- _TO DO_
Across all the entries, how many lines hold "UserFixture"? Answer with that number and nothing else.

<<<<

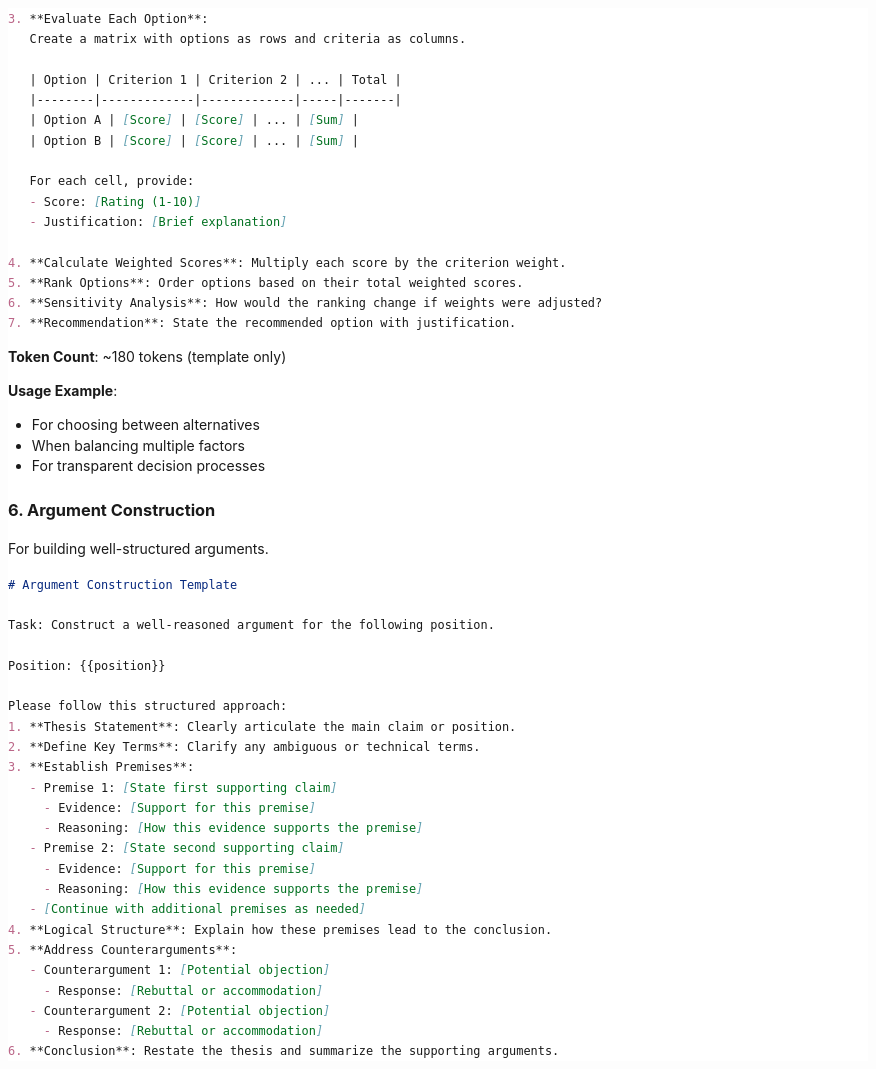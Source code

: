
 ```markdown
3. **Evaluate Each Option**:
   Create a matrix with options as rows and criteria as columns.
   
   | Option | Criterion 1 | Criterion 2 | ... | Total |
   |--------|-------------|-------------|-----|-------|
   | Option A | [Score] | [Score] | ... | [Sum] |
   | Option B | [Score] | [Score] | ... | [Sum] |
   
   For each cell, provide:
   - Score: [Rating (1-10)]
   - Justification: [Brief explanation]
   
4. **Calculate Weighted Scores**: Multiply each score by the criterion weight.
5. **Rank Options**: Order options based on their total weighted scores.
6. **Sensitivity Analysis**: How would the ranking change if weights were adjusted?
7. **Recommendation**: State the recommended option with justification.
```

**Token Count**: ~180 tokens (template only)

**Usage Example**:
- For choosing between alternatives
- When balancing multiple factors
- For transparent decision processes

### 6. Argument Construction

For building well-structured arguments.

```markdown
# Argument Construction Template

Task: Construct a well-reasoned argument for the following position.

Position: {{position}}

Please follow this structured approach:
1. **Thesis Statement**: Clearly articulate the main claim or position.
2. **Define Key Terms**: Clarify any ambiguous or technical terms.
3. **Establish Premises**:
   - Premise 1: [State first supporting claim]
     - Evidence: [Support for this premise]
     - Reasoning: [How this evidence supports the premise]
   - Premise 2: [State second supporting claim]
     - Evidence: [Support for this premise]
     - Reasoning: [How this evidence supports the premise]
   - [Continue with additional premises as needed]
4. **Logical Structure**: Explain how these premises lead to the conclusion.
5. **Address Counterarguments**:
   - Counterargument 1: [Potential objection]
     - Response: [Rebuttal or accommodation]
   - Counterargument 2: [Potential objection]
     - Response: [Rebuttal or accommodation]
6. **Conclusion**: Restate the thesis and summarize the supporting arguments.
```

>>>>
<<<<

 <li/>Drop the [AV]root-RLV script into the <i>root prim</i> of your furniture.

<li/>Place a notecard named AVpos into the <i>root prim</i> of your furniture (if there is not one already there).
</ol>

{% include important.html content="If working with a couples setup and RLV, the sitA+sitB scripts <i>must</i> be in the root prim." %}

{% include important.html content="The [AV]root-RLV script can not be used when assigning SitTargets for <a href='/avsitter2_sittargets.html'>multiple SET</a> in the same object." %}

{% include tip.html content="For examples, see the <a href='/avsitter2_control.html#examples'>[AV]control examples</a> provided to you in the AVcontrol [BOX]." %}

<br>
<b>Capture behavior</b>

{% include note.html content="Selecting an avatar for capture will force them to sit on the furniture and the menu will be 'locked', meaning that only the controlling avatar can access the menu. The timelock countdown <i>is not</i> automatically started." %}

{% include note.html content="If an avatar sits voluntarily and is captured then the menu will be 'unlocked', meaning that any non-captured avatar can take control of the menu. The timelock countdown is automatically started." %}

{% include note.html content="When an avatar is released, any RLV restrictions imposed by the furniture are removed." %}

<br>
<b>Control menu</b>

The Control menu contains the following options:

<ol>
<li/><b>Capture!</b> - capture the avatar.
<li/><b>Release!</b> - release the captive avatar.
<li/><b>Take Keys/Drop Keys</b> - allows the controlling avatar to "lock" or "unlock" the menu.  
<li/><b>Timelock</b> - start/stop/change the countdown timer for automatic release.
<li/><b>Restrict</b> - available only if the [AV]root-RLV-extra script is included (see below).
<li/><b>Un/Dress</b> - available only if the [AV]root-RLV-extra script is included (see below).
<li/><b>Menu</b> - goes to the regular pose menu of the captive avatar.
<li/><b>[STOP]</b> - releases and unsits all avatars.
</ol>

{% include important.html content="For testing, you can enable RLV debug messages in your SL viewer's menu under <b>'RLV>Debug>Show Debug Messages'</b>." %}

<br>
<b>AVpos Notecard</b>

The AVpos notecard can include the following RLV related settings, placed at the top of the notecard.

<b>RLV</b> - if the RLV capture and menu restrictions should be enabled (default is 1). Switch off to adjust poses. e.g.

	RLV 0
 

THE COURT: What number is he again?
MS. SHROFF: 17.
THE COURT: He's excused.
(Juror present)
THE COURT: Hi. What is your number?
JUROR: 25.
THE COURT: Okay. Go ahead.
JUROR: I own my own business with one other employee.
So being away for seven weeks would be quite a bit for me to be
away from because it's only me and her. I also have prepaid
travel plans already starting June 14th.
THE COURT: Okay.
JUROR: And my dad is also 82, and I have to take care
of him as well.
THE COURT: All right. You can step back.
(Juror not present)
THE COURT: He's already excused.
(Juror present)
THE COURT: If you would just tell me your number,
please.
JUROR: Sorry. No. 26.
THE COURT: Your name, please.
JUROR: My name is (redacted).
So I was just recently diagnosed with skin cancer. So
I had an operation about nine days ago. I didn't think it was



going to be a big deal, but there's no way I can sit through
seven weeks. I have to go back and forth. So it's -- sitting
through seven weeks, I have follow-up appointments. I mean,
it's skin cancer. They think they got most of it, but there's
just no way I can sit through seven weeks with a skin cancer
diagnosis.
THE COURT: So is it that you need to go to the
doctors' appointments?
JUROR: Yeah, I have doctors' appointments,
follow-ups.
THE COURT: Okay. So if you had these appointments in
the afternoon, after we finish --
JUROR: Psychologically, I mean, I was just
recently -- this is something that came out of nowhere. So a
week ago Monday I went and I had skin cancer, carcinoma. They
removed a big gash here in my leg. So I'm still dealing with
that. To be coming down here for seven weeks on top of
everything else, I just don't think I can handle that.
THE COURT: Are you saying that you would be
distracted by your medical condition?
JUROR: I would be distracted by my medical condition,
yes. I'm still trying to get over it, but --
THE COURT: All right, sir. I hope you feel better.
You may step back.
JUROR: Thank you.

>>>>
<<<<

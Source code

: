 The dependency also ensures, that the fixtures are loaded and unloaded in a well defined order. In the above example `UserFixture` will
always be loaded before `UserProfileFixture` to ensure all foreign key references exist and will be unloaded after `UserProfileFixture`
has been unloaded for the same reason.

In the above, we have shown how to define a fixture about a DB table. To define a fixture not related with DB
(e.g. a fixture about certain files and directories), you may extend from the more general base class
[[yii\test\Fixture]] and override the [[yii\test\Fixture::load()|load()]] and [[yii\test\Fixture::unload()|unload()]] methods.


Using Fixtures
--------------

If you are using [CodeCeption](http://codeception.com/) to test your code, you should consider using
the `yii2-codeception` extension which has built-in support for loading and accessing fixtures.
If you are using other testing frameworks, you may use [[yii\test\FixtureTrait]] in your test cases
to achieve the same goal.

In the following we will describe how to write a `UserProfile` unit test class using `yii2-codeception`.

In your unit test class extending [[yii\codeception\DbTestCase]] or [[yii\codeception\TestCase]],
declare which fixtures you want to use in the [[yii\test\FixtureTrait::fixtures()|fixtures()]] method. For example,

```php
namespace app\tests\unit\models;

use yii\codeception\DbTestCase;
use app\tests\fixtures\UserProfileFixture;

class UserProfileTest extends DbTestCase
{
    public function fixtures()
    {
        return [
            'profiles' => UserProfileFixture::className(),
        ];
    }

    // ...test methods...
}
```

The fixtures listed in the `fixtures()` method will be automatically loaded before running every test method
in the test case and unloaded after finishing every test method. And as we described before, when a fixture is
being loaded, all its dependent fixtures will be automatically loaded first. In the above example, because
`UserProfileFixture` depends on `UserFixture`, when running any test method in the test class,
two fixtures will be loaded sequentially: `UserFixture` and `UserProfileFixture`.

>>>>

- _EXERCISE RESPONSE_
3